(Entries taken from a collection)
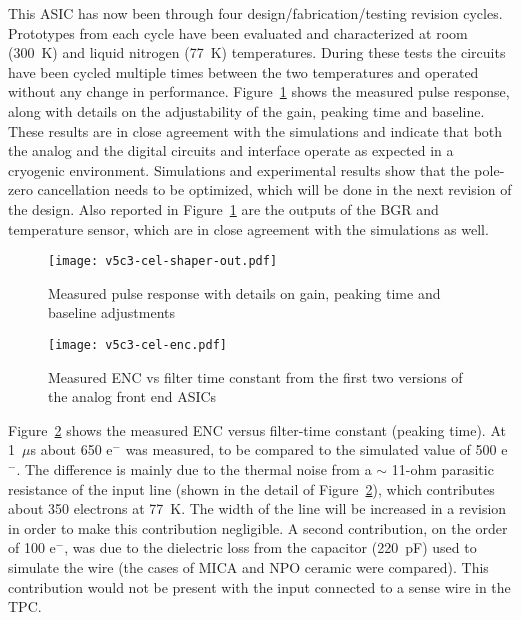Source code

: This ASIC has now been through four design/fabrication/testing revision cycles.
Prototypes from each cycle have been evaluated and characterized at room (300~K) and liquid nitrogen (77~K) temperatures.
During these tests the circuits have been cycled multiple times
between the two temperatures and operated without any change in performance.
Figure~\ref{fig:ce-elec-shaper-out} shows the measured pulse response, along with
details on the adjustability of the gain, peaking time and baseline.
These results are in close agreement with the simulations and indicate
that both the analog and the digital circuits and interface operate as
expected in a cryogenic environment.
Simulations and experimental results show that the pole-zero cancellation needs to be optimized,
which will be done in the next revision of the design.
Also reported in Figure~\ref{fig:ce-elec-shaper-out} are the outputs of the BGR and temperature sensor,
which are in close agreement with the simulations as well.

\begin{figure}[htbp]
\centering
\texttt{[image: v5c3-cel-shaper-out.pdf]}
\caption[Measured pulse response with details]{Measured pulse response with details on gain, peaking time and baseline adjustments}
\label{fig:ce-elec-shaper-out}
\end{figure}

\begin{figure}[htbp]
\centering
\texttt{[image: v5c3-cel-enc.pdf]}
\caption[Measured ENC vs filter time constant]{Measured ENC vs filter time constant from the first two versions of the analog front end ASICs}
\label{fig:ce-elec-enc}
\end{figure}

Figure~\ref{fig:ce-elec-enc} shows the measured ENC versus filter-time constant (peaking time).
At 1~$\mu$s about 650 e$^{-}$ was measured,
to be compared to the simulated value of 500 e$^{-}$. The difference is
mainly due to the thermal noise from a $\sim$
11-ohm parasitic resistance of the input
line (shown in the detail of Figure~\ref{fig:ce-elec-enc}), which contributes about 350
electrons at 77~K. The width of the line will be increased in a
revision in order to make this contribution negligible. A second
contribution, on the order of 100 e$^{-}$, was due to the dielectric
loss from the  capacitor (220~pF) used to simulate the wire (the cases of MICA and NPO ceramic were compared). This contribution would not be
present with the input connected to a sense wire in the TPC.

---

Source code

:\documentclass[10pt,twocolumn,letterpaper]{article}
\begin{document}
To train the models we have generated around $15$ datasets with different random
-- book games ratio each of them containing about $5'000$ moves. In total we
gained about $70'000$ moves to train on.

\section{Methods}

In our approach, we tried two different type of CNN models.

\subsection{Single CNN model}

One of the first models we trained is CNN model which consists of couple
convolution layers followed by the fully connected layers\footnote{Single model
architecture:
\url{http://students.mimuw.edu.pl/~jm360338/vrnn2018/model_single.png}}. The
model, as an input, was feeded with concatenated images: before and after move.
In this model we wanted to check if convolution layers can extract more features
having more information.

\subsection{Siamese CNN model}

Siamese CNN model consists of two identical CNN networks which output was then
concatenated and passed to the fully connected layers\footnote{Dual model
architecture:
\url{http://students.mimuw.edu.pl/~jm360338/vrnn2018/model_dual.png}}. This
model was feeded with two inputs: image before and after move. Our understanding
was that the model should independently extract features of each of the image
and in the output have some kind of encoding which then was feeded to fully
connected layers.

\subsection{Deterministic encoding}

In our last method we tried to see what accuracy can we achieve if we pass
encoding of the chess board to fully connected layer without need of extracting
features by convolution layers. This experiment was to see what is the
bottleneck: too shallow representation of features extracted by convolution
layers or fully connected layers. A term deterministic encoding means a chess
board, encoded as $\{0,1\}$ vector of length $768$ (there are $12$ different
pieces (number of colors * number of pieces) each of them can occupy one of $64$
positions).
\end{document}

* * *

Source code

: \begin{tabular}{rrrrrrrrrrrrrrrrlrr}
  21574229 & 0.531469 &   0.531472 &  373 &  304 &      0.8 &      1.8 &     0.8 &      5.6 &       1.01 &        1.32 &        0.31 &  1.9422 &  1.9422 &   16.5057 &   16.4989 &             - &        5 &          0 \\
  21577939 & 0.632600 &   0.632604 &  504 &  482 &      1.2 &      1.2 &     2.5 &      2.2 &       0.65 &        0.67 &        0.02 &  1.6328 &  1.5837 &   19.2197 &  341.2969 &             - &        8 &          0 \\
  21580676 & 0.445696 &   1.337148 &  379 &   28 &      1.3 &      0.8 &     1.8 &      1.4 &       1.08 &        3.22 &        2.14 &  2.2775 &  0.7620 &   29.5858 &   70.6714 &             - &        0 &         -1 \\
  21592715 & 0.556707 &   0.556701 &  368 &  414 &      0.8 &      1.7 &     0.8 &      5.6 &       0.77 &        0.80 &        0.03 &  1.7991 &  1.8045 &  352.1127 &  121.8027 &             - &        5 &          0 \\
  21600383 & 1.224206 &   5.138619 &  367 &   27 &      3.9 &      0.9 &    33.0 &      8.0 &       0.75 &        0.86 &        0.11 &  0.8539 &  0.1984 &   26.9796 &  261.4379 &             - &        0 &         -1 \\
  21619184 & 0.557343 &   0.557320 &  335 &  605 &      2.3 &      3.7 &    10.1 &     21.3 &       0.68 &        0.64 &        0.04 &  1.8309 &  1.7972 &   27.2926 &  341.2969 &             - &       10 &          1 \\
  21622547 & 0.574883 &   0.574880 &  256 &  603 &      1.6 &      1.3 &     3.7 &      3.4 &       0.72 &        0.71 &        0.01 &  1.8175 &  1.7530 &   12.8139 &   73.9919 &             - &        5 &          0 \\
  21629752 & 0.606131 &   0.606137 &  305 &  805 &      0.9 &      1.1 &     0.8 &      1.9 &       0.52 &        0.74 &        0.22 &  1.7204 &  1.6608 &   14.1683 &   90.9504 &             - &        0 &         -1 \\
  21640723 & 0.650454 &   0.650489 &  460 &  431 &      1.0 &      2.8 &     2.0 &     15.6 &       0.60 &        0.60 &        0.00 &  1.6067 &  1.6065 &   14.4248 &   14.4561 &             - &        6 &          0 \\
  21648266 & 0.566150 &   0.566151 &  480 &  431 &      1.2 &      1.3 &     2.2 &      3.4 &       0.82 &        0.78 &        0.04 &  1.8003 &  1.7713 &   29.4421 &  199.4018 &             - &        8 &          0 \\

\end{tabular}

# What the task asks
Please return only the lines above, starting at the line that has "21600383 & 1.224206" and ending at the line that has "21622547 & 0.574883", keeping both and leaving each one unchanged.

# Expected answer
  21600383 & 1.224206 &   5.138619 &  367 &   27 &      3.9 &      0.9 &    33.0 &      8.0 &       0.75 &        0.86 &        0.11 &  0.8539 &  0.1984 &   26.9796 &  261.4379 &             - &        0 &         -1 \\
  21619184 & 0.557343 &   0.557320 &  335 &  605 &      2.3 &      3.7 &    10.1 &     21.3 &       0.68 &        0.64 &        0.04 &  1.8309 &  1.7972 &   27.2926 &  341.2969 &             - &       10 &          1 \\
  21622547 & 0.574883 &   0.574880 &  256 &  603 &      1.6 &      1.3 &     3.7 &      3.4 &       0.72 &        0.71 &        0.01 &  1.8175 &  1.7530 &   12.8139 &   73.9919 &             - &        5 &          0 \\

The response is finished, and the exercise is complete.